# Gmail Invites



## rhorne4 (Sep 12, 2004)

http://isnoop.net/gmail/

Found this site to get gmail invites by just entering your email address.Hope it helps someone.


----------



## kev7706 (Dec 23, 2003)

Thanks rhorne4. 
I now have a gmail account.


----------



## angelize56 (Apr 17, 2002)

Me too!  Thanks rhorne!


----------



## rhorne4 (Sep 12, 2004)

Glad i could help.


----------



## Â§onic â¬hao (Apr 3, 2005)

GMAIL is great! I signed up!


----------



## Ralphn (Jan 19, 2004)

Thanks a lot for this site, having looked for a gmail account for a while I have finally got one...Ralphn


----------



## ChuckE (Aug 30, 2004)

I misplaced the Google GMail URL of how to get right into the signup for GMail.
But, until I find it again, you can get a free account at:
http://isnoop.net/gmail/


----------



## ChuckE (Aug 30, 2004)

*I found it!*
Here is the Google website that you can sign up for your own GMail account without an invite.
https://www.google.com/accounts/NewAccount

(*PLEASE IGNORE*, I have since found that this is not the GMail sign-up.)
(I'm only leaving this msg here to not break the thread.)


----------



## JohnWill (Oct 19, 2002)

Where does that page say it's for GMAIL?


----------



## ChuckE (Aug 30, 2004)

Hey, sorry, you are right. In my haste, in trying to relocate the open sign-up, I had thought that was the GMail sign-up.

Oh well, there is still the http://isnoop.net/gmail/ website.


----------



## guilo (Dec 9, 2003)

i think i have about 100 invites. If anyone wants one PM me.


----------



## josdegr (Apr 10, 2005)

besides isnoop here is another link to gmail invites.

GmailForums > Gmail > Accounts and Invitations


----------



## ChuckE (Aug 30, 2004)

Initially, and mostly still, Gmail which is Google's web based email service, with what was the then unheard of quantity of 1GB (1000 MB!) of mail storage was only for a selected few thousand people. Those selected few also had the provision to invite their friends into the Google email service.

Now, since other email providers have upped their own mail storage space (which was usually from 4 to 10 MB) up to quantities like 100 or even 250 MB, Google has again upped their storage space limits to now in excess of 2GB!!

Google's Gmail is more than just huge quantities of storage space it is also a very thoughtfully designed web interface. It has a lot going for it. It is among my favorite email provider (I have about 10), some are free, some come with included with the ISP or two I have also.


----------



## kath100 (Aug 20, 2003)

rhorne4 said:


> http://isnoop.net/gmail/
> 
> Found this site to get gmail invites by just entering your email address.Hope it helps someone.

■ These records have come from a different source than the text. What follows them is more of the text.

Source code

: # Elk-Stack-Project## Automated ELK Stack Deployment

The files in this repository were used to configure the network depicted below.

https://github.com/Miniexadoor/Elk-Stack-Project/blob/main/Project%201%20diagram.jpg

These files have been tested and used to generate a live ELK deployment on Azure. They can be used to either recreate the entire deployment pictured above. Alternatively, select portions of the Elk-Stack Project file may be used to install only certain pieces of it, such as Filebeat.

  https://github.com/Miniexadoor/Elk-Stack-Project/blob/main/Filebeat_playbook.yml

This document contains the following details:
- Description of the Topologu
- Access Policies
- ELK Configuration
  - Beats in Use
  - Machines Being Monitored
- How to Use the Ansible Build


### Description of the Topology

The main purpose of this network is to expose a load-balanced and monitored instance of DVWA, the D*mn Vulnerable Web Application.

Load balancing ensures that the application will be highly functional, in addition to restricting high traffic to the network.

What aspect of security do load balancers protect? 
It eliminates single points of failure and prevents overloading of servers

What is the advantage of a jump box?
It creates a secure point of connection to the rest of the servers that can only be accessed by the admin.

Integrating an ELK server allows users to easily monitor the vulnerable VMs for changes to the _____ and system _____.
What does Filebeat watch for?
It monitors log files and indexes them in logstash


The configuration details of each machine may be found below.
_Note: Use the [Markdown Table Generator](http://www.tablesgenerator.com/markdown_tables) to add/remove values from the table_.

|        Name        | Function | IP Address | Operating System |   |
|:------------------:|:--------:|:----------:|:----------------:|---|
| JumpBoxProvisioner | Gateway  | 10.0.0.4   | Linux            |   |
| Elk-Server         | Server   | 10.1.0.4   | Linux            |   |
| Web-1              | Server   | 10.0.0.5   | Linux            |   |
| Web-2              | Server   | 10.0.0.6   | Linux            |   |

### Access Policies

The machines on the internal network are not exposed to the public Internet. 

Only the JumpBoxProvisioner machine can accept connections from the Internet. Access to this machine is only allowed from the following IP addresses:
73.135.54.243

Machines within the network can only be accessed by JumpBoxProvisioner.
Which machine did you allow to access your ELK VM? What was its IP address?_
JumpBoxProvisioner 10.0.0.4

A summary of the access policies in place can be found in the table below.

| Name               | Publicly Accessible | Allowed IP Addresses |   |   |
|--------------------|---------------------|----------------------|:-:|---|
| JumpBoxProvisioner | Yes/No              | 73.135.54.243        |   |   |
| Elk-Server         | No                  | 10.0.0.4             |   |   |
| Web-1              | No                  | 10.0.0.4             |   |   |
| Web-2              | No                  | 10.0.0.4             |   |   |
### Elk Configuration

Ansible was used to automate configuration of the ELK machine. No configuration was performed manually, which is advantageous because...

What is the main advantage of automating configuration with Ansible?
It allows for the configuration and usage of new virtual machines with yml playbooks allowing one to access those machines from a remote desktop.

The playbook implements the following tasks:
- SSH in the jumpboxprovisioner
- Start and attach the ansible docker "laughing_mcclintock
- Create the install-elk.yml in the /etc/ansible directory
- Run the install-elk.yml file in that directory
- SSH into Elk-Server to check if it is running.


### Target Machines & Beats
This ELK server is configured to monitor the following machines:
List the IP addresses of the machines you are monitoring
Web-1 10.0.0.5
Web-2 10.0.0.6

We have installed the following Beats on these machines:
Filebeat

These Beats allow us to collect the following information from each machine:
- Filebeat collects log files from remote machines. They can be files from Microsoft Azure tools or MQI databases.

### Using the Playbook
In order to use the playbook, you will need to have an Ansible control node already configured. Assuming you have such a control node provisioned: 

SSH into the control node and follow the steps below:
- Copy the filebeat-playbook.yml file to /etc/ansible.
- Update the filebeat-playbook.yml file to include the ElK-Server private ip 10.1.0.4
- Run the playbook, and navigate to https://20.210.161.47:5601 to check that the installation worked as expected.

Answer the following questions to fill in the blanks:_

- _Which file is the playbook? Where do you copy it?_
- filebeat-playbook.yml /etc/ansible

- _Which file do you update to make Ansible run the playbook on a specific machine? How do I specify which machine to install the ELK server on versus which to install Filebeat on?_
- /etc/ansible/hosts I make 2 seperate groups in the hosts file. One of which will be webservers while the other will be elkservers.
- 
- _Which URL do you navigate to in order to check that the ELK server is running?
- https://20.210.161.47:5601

I have found an excellent site where you can get Gmail invites, the members there are very friendly and there has been over 800 posts, all refering to Gmail, take a look...
http://forums.techguy.org/showthread.php?p=2563104


----------



## sportscrazy (Nov 27, 2004)

Thank You, I now have a G-Mail account!


----------



## josdegr (Apr 10, 2005)

kath100 said:


> I have found an excellent site where you can get Gmail invites, the members there are very friendly and there has been over 800 posts, all refering to Gmail, take a look...
> http://forums.techguy.org/showthread.php?p=2563104


  LOL....wonder if a name change of this forum is in order. Tech/GMAIL Support Guy.


----------



## yandupalli (Apr 25, 2004)

thanks for your advice .now i have a gmil account.
but i have a problem 
how to post new problem here.
will u plz help me?


----------



## ChuckE (Aug 30, 2004)

To post a new thread just go to the forum that you believe to be the best area, and click the [New Thread] button.


----------



## yandupalli (Apr 25, 2004)

thanks


----------



## MSM Hobbes (Apr 23, 2004)

If need, PM me too... I've ~30 left from the two gmail accounts I have. 

BTW, www.mail2world.com has 'unlimited'  storage space! But, they have annoying pop-ups if using IE [and it can't be modified on a work PC ]; via FF, no problem. Also at times tho', mail2world seems to have some other silly issues. Cool that the "xxx" in the "mail2xxx" address can be customized via various other names. 

Like ChuckE, I too have many numerous email accounts [hotmail, yahoo, work/outlook, gmail, mail2world, eetc.], and to date, gmail is by far favourite. :up:


----------



## josdegr (Apr 10, 2005)

have some GMAIL invites left. PM me for one.


----------



## Wowwie (Apr 15, 2005)

no problems if your would like a gmail invite you can email me [email protected] and I will get an invite right off to you


----------



## student69 (Jul 23, 2005)

CAN ANYONE SEND ME AN GMAIL INVITATION ;-( please my friends please..
i need it for my studies.. i'm a crying girl!!!!!! cant u see it


----------



## student69 (Jul 23, 2005)

& how to create COOL icon next to my name --(((((((( HELP me please !!! i dont know. I'm crying again....


----------



## student69 (Jul 23, 2005)

oops guys sorryyyy.. here is my email address [email protected]
please send me an invitation I WANT GMAIL, GMAIL IS MY DREAM MAIL..MY DREAM MAIL IS GMAIL & EVERYTHING START WITH LETTER 'G' (even GEORGE.. Bush) ;-).
ok & i'll stop crying


----------



## yandupalli (Apr 25, 2004)

i send u invetation for the gmail.
enjoy it.
my email id is [email protected]


----------



## Eisvogel (Jul 23, 2005)

What is going on? Is there a pied piper blowing in his flute?
Well, I'm just another rat. Keep playing and send me an invitation and I will follow.
[email protected]
Thx
Eisvogel


----------



## Eisvogel (Jul 23, 2005)

angelize56 said:


> Me too!  Thanks rhorne!


And he put a head above it to prevent water running in when it's rains


----------



## student69 (Jul 23, 2005)

Thank You 'yandupalli' I Love You
-


----------



## Wowwie (Apr 15, 2005)

yes gmail invites can be Given ...all you have to do is send an email to [email protected] and you will recieve a invite with in a few days I do not respond to the post on the page... gmail requires you to invite by by email so it is necessary for you to email me inorder to get the invite,,,,, patience is a virtue and usually gets you everywhere :up:


----------